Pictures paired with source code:
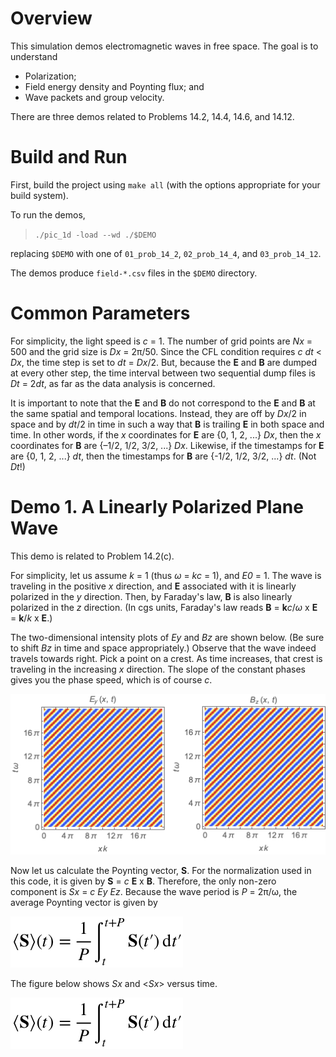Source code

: # Overview

This simulation demos electromagnetic waves in free space.
The goal is to understand

* Polarization;
* Field energy density and Poynting flux; and
* Wave packets and group velocity.

There are three demos related to Problems 14.2, 14.4, 14.6, and 14.12.


# Build and Run

First, build the project using `make all` (with the options appropriate for your build system).

To run the demos,

> `./pic_1d -load --wd ./$DEMO`

replacing `$DEMO` with one of `01_prob_14_2`, `02_prob_14_4`, and `03_prob_14_12`.

The demos produce `field-*.csv` files in the `$DEMO` directory.


# Common Parameters

For simplicity, the light speed is *c* = 1.
The number of grid points are *Nx* = 500 and the grid size is *Dx* = 2π/50.
Since the CFL condition requires *c* *dt* < *Dx*, the time step is set to *dt* = *Dx*/2.
But, because the **E** and **B** are dumped at every other step,
the time interval between two sequential dump files is *Dt* = 2*dt*,
as far as the data analysis is concerned.

It is important to note that the **E** and **B** do not correspond to the **E** and **B**
at the same spatial and temporal locations.
Instead, they are off by *Dx*/2 in space and by *dt*/2 in time
in such a way that **B** is trailing **E** in both space and time.
In other words, if the *x* coordinates for **E** are {0, 1, 2, ...} *Dx*, then
the *x* coordinates for **B** are {–1/2, 1/2, 3/2, ...} *Dx*.
Likewise, if the timestamps for **E** are {0, 1, 2, ...} *dt*, then
the timestamps for **B** are {-1/2, 1/2, 3/2, ...} *dt*.
(Not *Dt*!)


# Demo 1. A Linearly Polarized Plane Wave

This demo is related to Problem 14.2(c).

For simplicity, let us assume *k* = 1 (thus *ω* = *kc* = 1), and *E0* = 1.
The wave is traveling in the positive *x* direction, and
**E** associated with it is linearly polarized in the *y* direction.
Then, by Faraday's law, **B** is also linearly polarized in the *z* direction.
(In cgs units, Faraday's law reads **B** = **k***c*/*ω* x **E** = **k**/*k* x **E**.)

The two-dimensional intensity plots of *Ey* and *Bz* are shown below.
(Be sure to shift *Bz* in time and space appropriately.)
Observe that the wave indeed travels towards right.
Pick a point on a crest.
As time increases, that crest is traveling in the increasing *x* direction.
The slope of the constant phases gives you the phase speed, which is of course *c*.

![E & B Phase](./figures/01_prob_14_2-em_wave_fronts.png)

Now let us calculate the Poynting vector, **S**.
For the normalization used in this code, it is given by **S** = *c* **E** x **B**.
Therefore, the only non-zero component is *Sx* = *c* *Ey* *Ez*.
Because the wave period is *P* = 2π/ω, the average Poynting vector is given by

![Average Poynting Vector](./figures/average_Poynting_vector.png)

The figure below shows *Sx* and <*Sx*> versus time.

![Average Poynting Vector](./figures/average_Poynting_vector.png)





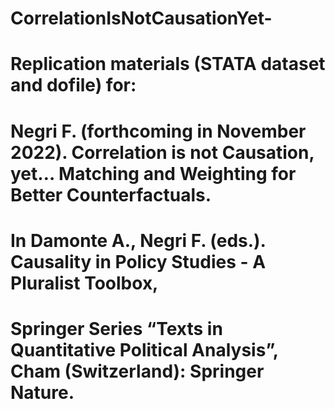 # CorrelationIsNotCausationYet-

# Replication materials (STATA dataset and dofile) for:

# Negri F. (forthcoming in November 2022). Correlation is not Causation, yet… Matching and Weighting for Better Counterfactuals. 
# In Damonte A., Negri F. (eds.). Causality in Policy Studies - A Pluralist Toolbox, 
# Springer Series “Texts in Quantitative Political Analysis”, Cham (Switzerland): Springer Nature.  
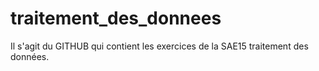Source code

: # traitement_des_donnees
 
Il s'agit du GITHUB qui contient les exercices de la SAE15 traitement des données.
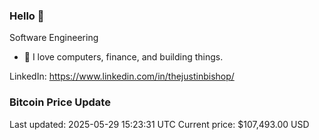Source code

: ### Hello 🤙  

Software Engineering

- 🔭 I love computers, finance, and building things.
  
LinkedIn: https://www.linkedin.com/in/thejustinbishop/  


























































































































































































































































































































































































































































































































### Bitcoin Price Update
Last updated: 2025-05-29 15:23:31 UTC
Current price: $107,493.00 USD
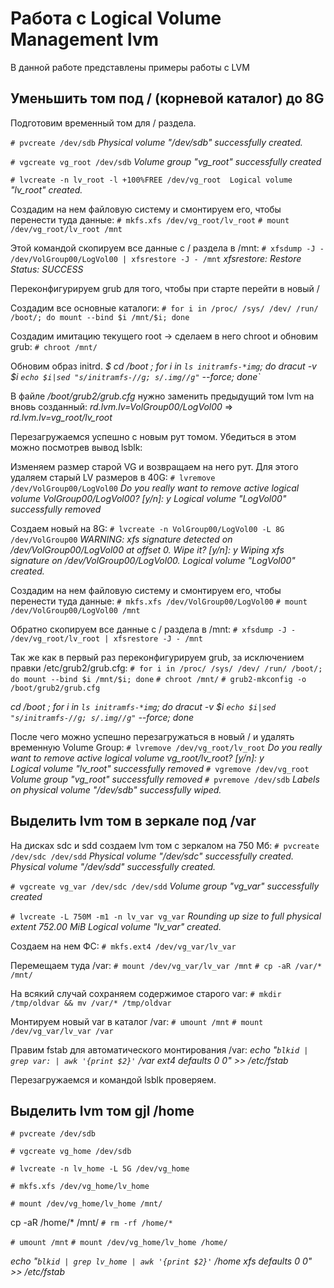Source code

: # Работа с Logical Volume Management lvm
В данной работе представлены примеры работы с LVM

## Уменьшить том под / (корневой каталог) до 8G

Подготовим временный том для / раздела.

`# pvcreate /dev/sdb`
*Physical volume "/dev/sdb" successfully created.*

`# vgcreate vg_root /dev/sdb`
*Volume group "vg_root" successfully created*

`# lvcreate -n lv_root -l +100%FREE /dev/vg_root  Logical volume` *"lv_root" created.*


Создадим на нем файловую систему и смонтируем его, чтобы перенести туда данные:
`# mkfs.xfs /dev/vg_root/lv_root`
`# mount /dev/vg_root/lv_root /mnt`

Этой командой скопируем все данные с / раздела в /mnt:
`# xfsdump -J - /dev/VolGroup00/LogVol00 | xfsrestore -J - /mnt`
*xfsrestore: Restore Status: SUCCESS*

Переконфигурируем grub для того, чтобы при старте перейти в новый /

Создадим все основные каталоги:
`# for i in /proc/ /sys/ /dev/ /run/ /boot/; do mount --bind $i /mnt/$i; done`

Создадим имитацию текущего root -> сделаем в него chroot и обновим grub:
`# chroot /mnt/`

Обновим образ initrd.
*$ cd /boot ; for i in `ls initramfs-*img`; do dracut -v $i `echo $i|sed "s/initramfs-//g; s/.img//g"` --force; done`*

В файле */boot/grub2/grub.cfg* нужно заменить предыдущий том lvm на вновь созданный: *rd.lvm.lv=VolGroup00/LogVol00* => *rd.lvm.lv=vg_root/lv_root*

Перезагружаемся успешно с новым рут томом. Убедиться в этом можно посмотрев вывод lsblk:

Изменяем размер старой VG и возвращаем на него рут.
Для этого удаляем старый LV размеров в 40G:
`# lvremove /dev/VolGroup00/LogVol00`
*Do you really want to remove active logical volume VolGroup00/LogVol00? [y/n]: y
Logical volume "LogVol00" successfully removed*

Создаем новый на 8G:
`# lvcreate -n VolGroup00/LogVol00 -L 8G /dev/VolGroup00`
*WARNING: xfs signature detected on /dev/VolGroup00/LogVol00 at offset 0. Wipe it? [y/n]: y  Wiping xfs signature on /dev/VolGroup00/LogVol00.  Logical volume "LogVol00" created.*

Создадим на нем файловую систему и смонтируем его, чтобы перенести туда данные:
`# mkfs.xfs /dev/VolGroup00/LogVol00`
`# mount /dev/VolGroup00/LogVol00 /mnt`

Обратно скопируем все данные с / раздела в /mnt:
`# xfsdump -J - /dev/vg_root/lv_root | xfsrestore -J - /mnt`

Так же как в первый раз переконфигурируем grub, за исключением правки /etc/grub2/grub.cfg:
`# for i in /proc/ /sys/ /dev/ /run/ /boot/; do mount --bind $i /mnt/$i; done`
`# chroot /mnt/`
`# grub2-mkconfig -o /boot/grub2/grub.cfg`

*cd /boot ; for i in `ls initramfs-*img`; do dracut -v $i `echo $i|sed "s/initramfs-//g; s/.img//g"` --force; done*

После чего можно успешно перезагружаться в новый / и удалять временную Volume Group:
`# lvremove /dev/vg_root/lv_root`
*Do you really want to remove active logical volume vg_root/lv_root? [y/n]: y  
Logical volume "lv_root" successfully removed*
`# vgremove /dev/vg_root`
*Volume group "vg_root" successfully removed*
`# pvremove /dev/sdb`
*Labels on physical volume "/dev/sdb" successfully wiped.*

## Выделить lvm том в зеркале под /var

На дисках sdc и sdd создаем lvm том с зеркалом на 750 Мб:
`# pvcreate /dev/sdc /dev/sdd`
*Physical volume "/dev/sdc" successfully created.
Physical volume "/dev/sdd" successfully created.*

`# vgcreate vg_var /dev/sdc /dev/sdd`
*Volume group "vg_var" successfully created*

`# lvcreate -L 750M -m1 -n lv_var vg_var`
*Rounding up size to full physical extent 752.00 MiB
Logical volume "lv_var" created.*

Создаем на нем ФС:
`# mkfs.ext4 /dev/vg_var/lv_var`

 Перемещаем туда /var:
 `# mount /dev/vg_var/lv_var /mnt`
 `# cp -aR /var/* /mnt/`

 На всякий случай сохраняем содержимое старого var:
 `# mkdir /tmp/oldvar && mv /var/* /tmp/oldvar`

 Монтируем новый var в каталог /var:
 `# umount /mnt`
 `# mount /dev/vg_var/lv_var /var`

 Правим fstab для автоматического монтирования /var:
 *echo "`blkid | grep var: | awk '{print $2}'` /var ext4 defaults 0 0" >> /etc/fstab*

 Перезагружаемся и командой lsblk проверяем.

## Выделить lvm том gjl /home

`# pvcreate /dev/sdb`

`# vgcreate vg_home /dev/sdb`

`# lvcreate -n lv_home -L 5G /dev/vg_home`

`# mkfs.xfs /dev/vg_home/lv_home`

`# mount /dev/vg_home/lv_home /mnt/`

cp -aR /home/* /mnt/
`# rm -rf /home/*`

`# umount /mnt`
`# mount /dev/vg_home/lv_home /home/`

*echo "`blkid | grep lv_home | awk '{print $2}'` /home xfs defaults 0 0" >> /etc/fstab*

Work item
Leaving out the pictures, print each line of the records above from the first up to and including the one that contains "(Be sure to", exactly as written.

Expected answer
Source code

: # Overview

This simulation demos electromagnetic waves in free space.
The goal is to understand

* Polarization;
* Field energy density and Poynting flux; and
* Wave packets and group velocity.

There are three demos related to Problems 14.2, 14.4, 14.6, and 14.12.


# Build and Run

First, build the project using `make all` (with the options appropriate for your build system).

To run the demos,

> `./pic_1d -load --wd ./$DEMO`

replacing `$DEMO` with one of `01_prob_14_2`, `02_prob_14_4`, and `03_prob_14_12`.

The demos produce `field-*.csv` files in the `$DEMO` directory.


# Common Parameters

For simplicity, the light speed is *c* = 1.
The number of grid points are *Nx* = 500 and the grid size is *Dx* = 2π/50.
Since the CFL condition requires *c* *dt* < *Dx*, the time step is set to *dt* = *Dx*/2.
But, because the **E** and **B** are dumped at every other step,
the time interval between two sequential dump files is *Dt* = 2*dt*,
as far as the data analysis is concerned.

It is important to note that the **E** and **B** do not correspond to the **E** and **B**
at the same spatial and temporal locations.
Instead, they are off by *Dx*/2 in space and by *dt*/2 in time
in such a way that **B** is trailing **E** in both space and time.
In other words, if the *x* coordinates for **E** are {0, 1, 2, ...} *Dx*, then
the *x* coordinates for **B** are {–1/2, 1/2, 3/2, ...} *Dx*.
Likewise, if the timestamps for **E** are {0, 1, 2, ...} *dt*, then
the timestamps for **B** are {-1/2, 1/2, 3/2, ...} *dt*.
(Not *Dt*!)


# Demo 1. A Linearly Polarized Plane Wave

This demo is related to Problem 14.2(c).

For simplicity, let us assume *k* = 1 (thus *ω* = *kc* = 1), and *E0* = 1.
The wave is traveling in the positive *x* direction, and
**E** associated with it is linearly polarized in the *y* direction.
Then, by Faraday's law, **B** is also linearly polarized in the *z* direction.
(In cgs units, Faraday's law reads **B** = **k***c*/*ω* x **E** = **k**/*k* x **E**.)

The two-dimensional intensity plots of *Ey* and *Bz* are shown below.
(Be sure to shift *Bz* in time and space appropriately.)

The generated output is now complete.